Write out the records below once more, exactly and completely.

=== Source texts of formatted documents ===
---

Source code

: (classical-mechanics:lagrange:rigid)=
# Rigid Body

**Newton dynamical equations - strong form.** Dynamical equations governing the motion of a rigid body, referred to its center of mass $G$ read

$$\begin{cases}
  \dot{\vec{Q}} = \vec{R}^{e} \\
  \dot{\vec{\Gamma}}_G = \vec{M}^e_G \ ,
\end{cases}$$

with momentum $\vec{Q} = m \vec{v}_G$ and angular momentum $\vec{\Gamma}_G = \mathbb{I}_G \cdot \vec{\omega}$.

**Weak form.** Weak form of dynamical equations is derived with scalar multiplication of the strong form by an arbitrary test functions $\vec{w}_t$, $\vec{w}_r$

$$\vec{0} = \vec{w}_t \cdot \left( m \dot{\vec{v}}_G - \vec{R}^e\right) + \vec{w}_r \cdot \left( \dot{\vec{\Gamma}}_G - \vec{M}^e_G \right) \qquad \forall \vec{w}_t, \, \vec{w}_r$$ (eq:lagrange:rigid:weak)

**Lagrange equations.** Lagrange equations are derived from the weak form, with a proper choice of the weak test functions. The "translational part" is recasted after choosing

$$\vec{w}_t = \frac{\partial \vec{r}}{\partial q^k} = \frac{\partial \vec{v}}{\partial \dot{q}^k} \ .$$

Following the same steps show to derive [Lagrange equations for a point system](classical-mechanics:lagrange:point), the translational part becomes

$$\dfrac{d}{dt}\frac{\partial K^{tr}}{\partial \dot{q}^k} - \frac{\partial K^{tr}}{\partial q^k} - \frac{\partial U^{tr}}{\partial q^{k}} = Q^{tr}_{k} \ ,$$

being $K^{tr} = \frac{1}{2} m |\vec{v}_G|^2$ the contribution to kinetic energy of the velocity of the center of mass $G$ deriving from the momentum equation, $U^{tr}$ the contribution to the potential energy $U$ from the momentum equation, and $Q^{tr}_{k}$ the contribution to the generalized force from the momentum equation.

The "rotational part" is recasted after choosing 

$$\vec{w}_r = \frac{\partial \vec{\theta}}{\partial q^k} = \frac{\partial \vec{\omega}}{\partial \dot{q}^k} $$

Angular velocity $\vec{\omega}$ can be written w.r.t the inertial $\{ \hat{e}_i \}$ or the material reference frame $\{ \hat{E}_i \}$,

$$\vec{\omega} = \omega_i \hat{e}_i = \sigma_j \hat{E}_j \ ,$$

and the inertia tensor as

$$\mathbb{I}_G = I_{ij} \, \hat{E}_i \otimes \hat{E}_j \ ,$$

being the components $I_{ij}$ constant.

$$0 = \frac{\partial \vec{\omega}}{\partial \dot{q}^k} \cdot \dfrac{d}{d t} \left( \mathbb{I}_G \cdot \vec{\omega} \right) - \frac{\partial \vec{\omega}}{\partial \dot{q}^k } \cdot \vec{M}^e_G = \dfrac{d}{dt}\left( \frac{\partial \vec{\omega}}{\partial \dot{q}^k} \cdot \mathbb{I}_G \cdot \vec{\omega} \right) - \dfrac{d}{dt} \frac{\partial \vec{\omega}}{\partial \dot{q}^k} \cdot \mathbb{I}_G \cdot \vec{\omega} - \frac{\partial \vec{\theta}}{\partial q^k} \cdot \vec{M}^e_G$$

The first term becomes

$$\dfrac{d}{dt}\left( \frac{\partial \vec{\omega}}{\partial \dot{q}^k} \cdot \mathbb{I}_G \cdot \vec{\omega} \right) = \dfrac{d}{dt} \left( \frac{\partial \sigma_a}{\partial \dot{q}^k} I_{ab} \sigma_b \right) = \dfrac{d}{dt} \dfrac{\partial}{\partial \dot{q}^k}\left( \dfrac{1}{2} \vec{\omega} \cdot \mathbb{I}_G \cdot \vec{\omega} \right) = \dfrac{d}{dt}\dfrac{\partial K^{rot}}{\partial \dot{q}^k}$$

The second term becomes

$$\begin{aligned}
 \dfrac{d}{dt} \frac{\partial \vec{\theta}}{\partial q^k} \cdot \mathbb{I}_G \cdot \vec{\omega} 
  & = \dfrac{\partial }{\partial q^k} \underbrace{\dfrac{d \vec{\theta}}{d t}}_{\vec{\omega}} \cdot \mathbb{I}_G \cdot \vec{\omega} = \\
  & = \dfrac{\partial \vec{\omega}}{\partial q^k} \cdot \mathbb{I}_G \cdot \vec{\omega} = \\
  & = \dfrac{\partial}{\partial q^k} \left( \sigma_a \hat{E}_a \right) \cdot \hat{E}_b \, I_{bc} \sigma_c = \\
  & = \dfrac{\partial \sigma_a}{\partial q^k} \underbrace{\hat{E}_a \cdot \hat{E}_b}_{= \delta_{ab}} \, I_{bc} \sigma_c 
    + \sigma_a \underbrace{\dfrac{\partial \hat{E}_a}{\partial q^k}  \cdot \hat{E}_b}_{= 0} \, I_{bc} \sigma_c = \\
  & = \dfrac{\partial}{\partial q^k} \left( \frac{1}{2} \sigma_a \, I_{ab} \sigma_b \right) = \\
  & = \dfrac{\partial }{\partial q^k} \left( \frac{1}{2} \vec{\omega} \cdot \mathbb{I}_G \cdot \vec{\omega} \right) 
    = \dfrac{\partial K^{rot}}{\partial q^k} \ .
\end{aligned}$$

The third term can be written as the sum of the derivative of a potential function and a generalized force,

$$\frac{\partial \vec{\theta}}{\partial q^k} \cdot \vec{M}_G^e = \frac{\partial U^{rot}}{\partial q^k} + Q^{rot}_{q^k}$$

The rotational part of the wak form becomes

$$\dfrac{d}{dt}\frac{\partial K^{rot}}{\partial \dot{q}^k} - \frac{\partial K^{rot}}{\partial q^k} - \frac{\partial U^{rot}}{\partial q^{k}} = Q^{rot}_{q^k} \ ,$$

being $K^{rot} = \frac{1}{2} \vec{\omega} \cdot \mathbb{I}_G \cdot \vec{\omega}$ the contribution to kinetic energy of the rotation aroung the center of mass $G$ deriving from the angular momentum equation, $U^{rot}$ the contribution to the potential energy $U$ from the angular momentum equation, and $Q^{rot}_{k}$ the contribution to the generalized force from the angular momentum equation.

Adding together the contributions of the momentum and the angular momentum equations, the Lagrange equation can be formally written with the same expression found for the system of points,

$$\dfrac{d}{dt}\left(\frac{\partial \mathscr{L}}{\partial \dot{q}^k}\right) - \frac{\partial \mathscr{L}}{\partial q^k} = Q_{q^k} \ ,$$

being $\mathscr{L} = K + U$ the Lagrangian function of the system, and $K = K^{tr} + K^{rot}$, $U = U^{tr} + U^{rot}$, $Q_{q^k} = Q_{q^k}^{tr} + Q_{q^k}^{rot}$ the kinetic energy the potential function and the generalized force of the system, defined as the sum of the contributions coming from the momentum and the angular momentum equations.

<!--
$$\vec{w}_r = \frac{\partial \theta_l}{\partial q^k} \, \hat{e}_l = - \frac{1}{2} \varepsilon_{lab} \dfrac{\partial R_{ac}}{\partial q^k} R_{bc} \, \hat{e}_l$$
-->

---

=== Exercise answer ===
Source code

: (classical-mechanics:lagrange:rigid)=
# Rigid Body

**Newton dynamical equations - strong form.** Dynamical equations governing the motion of a rigid body, referred to its center of mass $G$ read

$$\begin{cases}
  \dot{\vec{Q}} = \vec{R}^{e} \\
  \dot{\vec{\Gamma}}_G = \vec{M}^e_G \ ,
\end{cases}$$

with momentum $\vec{Q} = m \vec{v}_G$ and angular momentum $\vec{\Gamma}_G = \mathbb{I}_G \cdot \vec{\omega}$.

**Weak form.** Weak form of dynamical equations is derived with scalar multiplication of the strong form by an arbitrary test functions $\vec{w}_t$, $\vec{w}_r$

$$\vec{0} = \vec{w}_t \cdot \left( m \dot{\vec{v}}_G - \vec{R}^e\right) + \vec{w}_r \cdot \left( \dot{\vec{\Gamma}}_G - \vec{M}^e_G \right) \qquad \forall \vec{w}_t, \, \vec{w}_r$$ (eq:lagrange:rigid:weak)

**Lagrange equations.** Lagrange equations are derived from the weak form, with a proper choice of the weak test functions. The "translational part" is recasted after choosing

$$\vec{w}_t = \frac{\partial \vec{r}}{\partial q^k} = \frac{\partial \vec{v}}{\partial \dot{q}^k} \ .$$

Following the same steps show to derive [Lagrange equations for a point system](classical-mechanics:lagrange:point), the translational part becomes

$$\dfrac{d}{dt}\frac{\partial K^{tr}}{\partial \dot{q}^k} - \frac{\partial K^{tr}}{\partial q^k} - \frac{\partial U^{tr}}{\partial q^{k}} = Q^{tr}_{k} \ ,$$

being $K^{tr} = \frac{1}{2} m |\vec{v}_G|^2$ the contribution to kinetic energy of the velocity of the center of mass $G$ deriving from the momentum equation, $U^{tr}$ the contribution to the potential energy $U$ from the momentum equation, and $Q^{tr}_{k}$ the contribution to the generalized force from the momentum equation.

The "rotational part" is recasted after choosing 

$$\vec{w}_r = \frac{\partial \vec{\theta}}{\partial q^k} = \frac{\partial \vec{\omega}}{\partial \dot{q}^k} $$

Angular velocity $\vec{\omega}$ can be written w.r.t the inertial $\{ \hat{e}_i \}$ or the material reference frame $\{ \hat{E}_i \}$,

$$\vec{\omega} = \omega_i \hat{e}_i = \sigma_j \hat{E}_j \ ,$$

and the inertia tensor as

$$\mathbb{I}_G = I_{ij} \, \hat{E}_i \otimes \hat{E}_j \ ,$$

being the components $I_{ij}$ constant.

$$0 = \frac{\partial \vec{\omega}}{\partial \dot{q}^k} \cdot \dfrac{d}{d t} \left( \mathbb{I}_G \cdot \vec{\omega} \right) - \frac{\partial \vec{\omega}}{\partial \dot{q}^k } \cdot \vec{M}^e_G = \dfrac{d}{dt}\left( \frac{\partial \vec{\omega}}{\partial \dot{q}^k} \cdot \mathbb{I}_G \cdot \vec{\omega} \right) - \dfrac{d}{dt} \frac{\partial \vec{\omega}}{\partial \dot{q}^k} \cdot \mathbb{I}_G \cdot \vec{\omega} - \frac{\partial \vec{\theta}}{\partial q^k} \cdot \vec{M}^e_G$$

The first term becomes

$$\dfrac{d}{dt}\left( \frac{\partial \vec{\omega}}{\partial \dot{q}^k} \cdot \mathbb{I}_G \cdot \vec{\omega} \right) = \dfrac{d}{dt} \left( \frac{\partial \sigma_a}{\partial \dot{q}^k} I_{ab} \sigma_b \right) = \dfrac{d}{dt} \dfrac{\partial}{\partial \dot{q}^k}\left( \dfrac{1}{2} \vec{\omega} \cdot \mathbb{I}_G \cdot \vec{\omega} \right) = \dfrac{d}{dt}\dfrac{\partial K^{rot}}{\partial \dot{q}^k}$$

The second term becomes

$$\begin{aligned}
 \dfrac{d}{dt} \frac{\partial \vec{\theta}}{\partial q^k} \cdot \mathbb{I}_G \cdot \vec{\omega} 
  & = \dfrac{\partial }{\partial q^k} \underbrace{\dfrac{d \vec{\theta}}{d t}}_{\vec{\omega}} \cdot \mathbb{I}_G \cdot \vec{\omega} = \\
  & = \dfrac{\partial \vec{\omega}}{\partial q^k} \cdot \mathbb{I}_G \cdot \vec{\omega} = \\
  & = \dfrac{\partial}{\partial q^k} \left( \sigma_a \hat{E}_a \right) \cdot \hat{E}_b \, I_{bc} \sigma_c = \\
  & = \dfrac{\partial \sigma_a}{\partial q^k} \underbrace{\hat{E}_a \cdot \hat{E}_b}_{= \delta_{ab}} \, I_{bc} \sigma_c 
    + \sigma_a \underbrace{\dfrac{\partial \hat{E}_a}{\partial q^k}  \cdot \hat{E}_b}_{= 0} \, I_{bc} \sigma_c = \\
  & = \dfrac{\partial}{\partial q^k} \left( \frac{1}{2} \sigma_a \, I_{ab} \sigma_b \right) = \\
  & = \dfrac{\partial }{\partial q^k} \left( \frac{1}{2} \vec{\omega} \cdot \mathbb{I}_G \cdot \vec{\omega} \right) 
    = \dfrac{\partial K^{rot}}{\partial q^k} \ .
\end{aligned}$$

The third term can be written as the sum of the derivative of a potential function and a generalized force,

$$\frac{\partial \vec{\theta}}{\partial q^k} \cdot \vec{M}_G^e = \frac{\partial U^{rot}}{\partial q^k} + Q^{rot}_{q^k}$$

The rotational part of the wak form becomes

$$\dfrac{d}{dt}\frac{\partial K^{rot}}{\partial \dot{q}^k} - \frac{\partial K^{rot}}{\partial q^k} - \frac{\partial U^{rot}}{\partial q^{k}} = Q^{rot}_{q^k} \ ,$$

being $K^{rot} = \frac{1}{2} \vec{\omega} \cdot \mathbb{I}_G \cdot \vec{\omega}$ the contribution to kinetic energy of the rotation aroung the center of mass $G$ deriving from the angular momentum equation, $U^{rot}$ the contribution to the potential energy $U$ from the angular momentum equation, and $Q^{rot}_{k}$ the contribution to the generalized force from the angular momentum equation.

Adding together the contributions of the momentum and the angular momentum equations, the Lagrange equation can be formally written with the same expression found for the system of points,

$$\dfrac{d}{dt}\left(\frac{\partial \mathscr{L}}{\partial \dot{q}^k}\right) - \frac{\partial \mathscr{L}}{\partial q^k} = Q_{q^k} \ ,$$

being $\mathscr{L} = K + U$ the Lagrangian function of the system, and $K = K^{tr} + K^{rot}$, $U = U^{tr} + U^{rot}$, $Q_{q^k} = Q_{q^k}^{tr} + Q_{q^k}^{rot}$ the kinetic energy the potential function and the generalized force of the system, defined as the sum of the contributions coming from the momentum and the angular momentum equations.

<!--
$$\vec{w}_r = \frac{\partial \theta_l}{\partial q^k} \, \hat{e}_l = - \frac{1}{2} \varepsilon_{lab} \dfrac{\partial R_{ac}}{\partial q^k} R_{bc} \, \hat{e}_l$$
-->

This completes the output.